2000 book by Bill Drummond

45 is a non-fiction book by the Scottish artist and musician Bill Drummond of the electronic band the KLF, published by Little, Brown in 2000. It collects essays written by Drummond in 1997 and 1998.

==Reviews==
45 was widely reviewed in the British press. The Times said that "It is usually a disaster when pop stars write books.... But Bill Drummond was never your average rock star", describing the book as "A series of loosely related vignettes forming the rambling diary of one year, it initially feels far removed from the scam-mongering stunts that we have come to expect. Drummond portrays himself as a shambling, absurd figure, saddled with the twin obsessions of pop music and art.... [he] has the inimitable wisdom of a true maverick."
if
Charles Shaar Murray wrote in The Independent that "[Bill] Drummond is many things, and one of those things is a magician. Many of his schemes - one example is described as "a private joke that's so private I don't even get it myself" - involve symbolically weighted acts conducted away from the public gaze and documented only by Drummond himself and his participating comrades. Nevertheless, they are intended to have an effect on a worldful of people unaware that the act in question has taken place. That is magical thinking. Art is magic, and so is pop. Bill Drummond is a cultural magician, and 45 is his logbook." A second review in The Independent added that "despite all the half-truths and self-effacing irony, and what Drummond calls "the incessant self- mythologising vanity", the stories in 45 strike me as peculiarly and sometimes painfully honest. It appears that, after all this time, he's decided it would be nice if his motives were understood. By himself at least. And if I'm wrong about that, 45 is still worth reading for the daft aphorisms - "Down escalators are one of the greatest inventions ever" - and all the situationist pranks involving dead cows, Stonehenge and money that never quite made the transition from Drummond's imagination to the real world."

The Guardians Saturday Pages books section called 45 a "charmingly barking [mad] memoir". Steven Poole wrote in the same newspaper that "45 is a further attempt to bury the myth [of The KLF]. Throughout, Drummond poses as an ordinary middle-aged man who lives in the country, drinks lots of tea and spends his mornings in the nearest library, with coffee breaks in the shopping centre. Yet the myth motors on, pitilessly. When he goes to Serbia to appear on an underground music station, he brings a recording of an unreleased KLF song called The Magnificent.
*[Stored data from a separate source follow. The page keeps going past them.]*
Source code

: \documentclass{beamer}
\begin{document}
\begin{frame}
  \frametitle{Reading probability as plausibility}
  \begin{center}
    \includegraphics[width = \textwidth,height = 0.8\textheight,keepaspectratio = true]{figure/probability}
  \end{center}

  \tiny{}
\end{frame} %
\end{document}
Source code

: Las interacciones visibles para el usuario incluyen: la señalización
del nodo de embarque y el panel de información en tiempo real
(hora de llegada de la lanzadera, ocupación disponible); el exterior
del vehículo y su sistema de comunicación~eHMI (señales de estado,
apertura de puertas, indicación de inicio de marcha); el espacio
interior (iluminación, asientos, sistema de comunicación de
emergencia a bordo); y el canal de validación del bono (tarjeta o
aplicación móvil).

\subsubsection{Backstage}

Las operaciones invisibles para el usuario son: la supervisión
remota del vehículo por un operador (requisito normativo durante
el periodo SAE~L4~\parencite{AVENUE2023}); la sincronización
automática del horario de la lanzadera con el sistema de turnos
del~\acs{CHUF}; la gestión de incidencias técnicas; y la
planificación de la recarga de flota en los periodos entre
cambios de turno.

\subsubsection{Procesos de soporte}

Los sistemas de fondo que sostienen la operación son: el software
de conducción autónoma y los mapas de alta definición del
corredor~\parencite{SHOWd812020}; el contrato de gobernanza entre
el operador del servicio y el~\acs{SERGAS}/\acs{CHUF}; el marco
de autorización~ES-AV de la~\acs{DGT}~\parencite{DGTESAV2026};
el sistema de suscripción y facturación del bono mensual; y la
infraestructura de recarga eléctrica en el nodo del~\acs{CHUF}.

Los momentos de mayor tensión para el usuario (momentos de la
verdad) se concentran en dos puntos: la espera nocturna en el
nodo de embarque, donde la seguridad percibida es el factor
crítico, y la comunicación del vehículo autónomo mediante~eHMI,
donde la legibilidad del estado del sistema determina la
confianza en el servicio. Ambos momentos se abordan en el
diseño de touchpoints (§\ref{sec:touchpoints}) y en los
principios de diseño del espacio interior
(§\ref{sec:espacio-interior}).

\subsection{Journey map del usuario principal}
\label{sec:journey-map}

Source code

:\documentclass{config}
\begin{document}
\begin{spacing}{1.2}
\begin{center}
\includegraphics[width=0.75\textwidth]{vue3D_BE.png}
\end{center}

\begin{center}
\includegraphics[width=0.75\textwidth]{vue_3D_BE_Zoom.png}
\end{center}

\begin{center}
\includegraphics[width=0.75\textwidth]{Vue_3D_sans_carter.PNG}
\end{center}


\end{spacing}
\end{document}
Soon it `had not only become the theme tune of the station [B92], but the anthem of the democracy movement . . . A track we recorded in a day, never released as a single, thought was crap and had forgotten about had taken on a meaning, an importance in a 'far-off land'.'" In summary, Poole said, "At its best [45] has flashes of twisted brilliance reminiscent of Iain Sinclair or Will Self, but the majority is most interesting because the author was one half of the KLF. Of course, that is more than enough glory for one lifetime. Yet the fact remains that this book will forever labour under the shadow of those horned men and their gleefully apocalyptic music."